**EXERCISE DESCRIPTION:** Leaving out every line that comes before the one containing "- [Assets Attribution](assets-attribution.md)", output the rest of the records exactly, the final line included.

**EXERCISE MATERIALS:**
++++++++

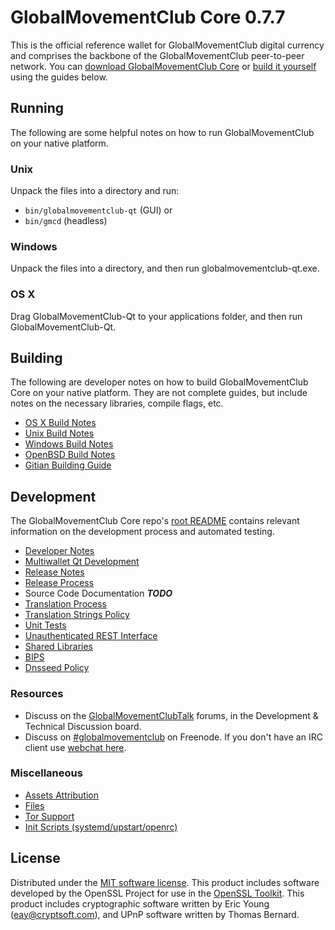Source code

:GlobalMovementClub Core 0.7.7
=====================

This is the official reference wallet for GlobalMovementClub digital currency and comprises the backbone of the GlobalMovementClub peer-to-peer network. You can [download GlobalMovementClub Core](https://globalmovement.club/downloads/) or [build it yourself](#building) using the guides below.

Running
---------------------
The following are some helpful notes on how to run GlobalMovementClub on your native platform.

### Unix

Unpack the files into a directory and run:

- `bin/globalmovementclub-qt` (GUI) or
- `bin/gmcd` (headless)

### Windows

Unpack the files into a directory, and then run globalmovementclub-qt.exe.

### OS X

Drag GlobalMovementClub-Qt to your applications folder, and then run GlobalMovementClub-Qt.

Building
---------------------
The following are developer notes on how to build GlobalMovementClub Core on your native platform. They are not complete guides, but include notes on the necessary libraries, compile flags, etc.

- [OS X Build Notes](build-osx.md)
- [Unix Build Notes](build-unix.md)
- [Windows Build Notes](build-windows.md)
- [OpenBSD Build Notes](build-openbsd.md)
- [Gitian Building Guide](gitian-building.md)

Development
---------------------
The GlobalMovementClub Core repo's [root README](/README.md) contains relevant information on the development process and automated testing.

- [Developer Notes](developer-notes.md)
- [Multiwallet Qt Development](multiwallet-qt.md)
- [Release Notes](release-notes.md)
- [Release Process](release-process.md)
- Source Code Documentation ***TODO***
- [Translation Process](translation_process.md)
- [Translation Strings Policy](translation_strings_policy.md)
- [Unit Tests](unit-tests.md)
- [Unauthenticated REST Interface](REST-interface.md)
- [Shared Libraries](shared-libraries.md)
- [BIPS](bips.md)
- [Dnsseed Policy](dnsseed-policy.md)

### Resources
* Discuss on the [GlobalMovementClubTalk](https://globalmovementclubtalk.org/) forums, in the Development & Technical Discussion board.
* Discuss on [#globalmovementclub](http://webchat.freenode.net/?channels=globalmovementclub) on Freenode. If you don't have an IRC client use [webchat here](http://webchat.freenode.net/?channels=globalmovementclub).

### Miscellaneous
- [Assets Attribution](assets-attribution.md)
- [Files](files.md)
- [Tor Support](tor.md)
- [Init Scripts (systemd/upstart/openrc)](init.md)

License
---------------------
Distributed under the [MIT software license](http://www.opensource.org/licenses/mit-license.php).
This product includes software developed by the OpenSSL Project for use in the [OpenSSL Toolkit](https://www.openssl.org/). This product includes
cryptographic software written by Eric Young ([eay@cryptsoft.com](mailto:eay@cryptsoft.com)), and UPnP software written by Thomas Bernard.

++++++++

**SOLVED EXERCISE:**
- [Assets Attribution](assets-attribution.md)
- [Files](files.md)
- [Tor Support](tor.md)
- [Init Scripts (systemd/upstart/openrc)](init.md)

License
---------------------
Distributed under the [MIT software license](http://www.opensource.org/licenses/mit-license.php).
This product includes software developed by the OpenSSL Project for use in the [OpenSSL Toolkit](https://www.openssl.org/). This product includes
cryptographic software written by Eric Young ([eay@cryptsoft.com](mailto:eay@cryptsoft.com)), and UPnP software written by Thomas Bernard.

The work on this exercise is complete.